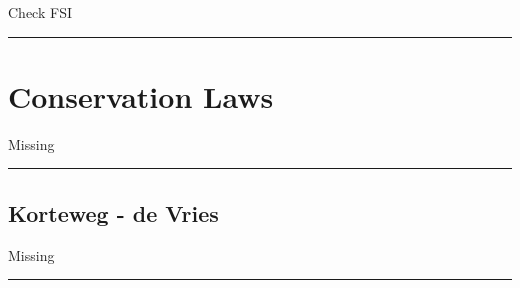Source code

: 
Check FSI

\rule{0.31\textwidth}{1pt}


\vspace{-1em}

\section{\texorpdfstring{\color{forestgreen(web)}Conservation Laws}{}}


Missing

\rule{0.31\textwidth}{0.2pt}


\subsection{\texorpdfstring{\color{red}Korteweg - de Vries}{}}


Missing

\rule{0.31\textwidth}{1pt}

=-=-=

§ EXERCISE REQUIREMENTS: Exact copy, no pictures: reproduce every record as it stands.

§ RESULT OF THE TASK:
Source code

: 
Check FSI

\rule{0.31\textwidth}{1pt}


\vspace{-1em}

\section{\texorpdfstring{\color{forestgreen(web)}Conservation Laws}{}}


Missing

\rule{0.31\textwidth}{0.2pt}


\subsection{\texorpdfstring{\color{red}Korteweg - de Vries}{}}


Missing

\rule{0.31\textwidth}{1pt}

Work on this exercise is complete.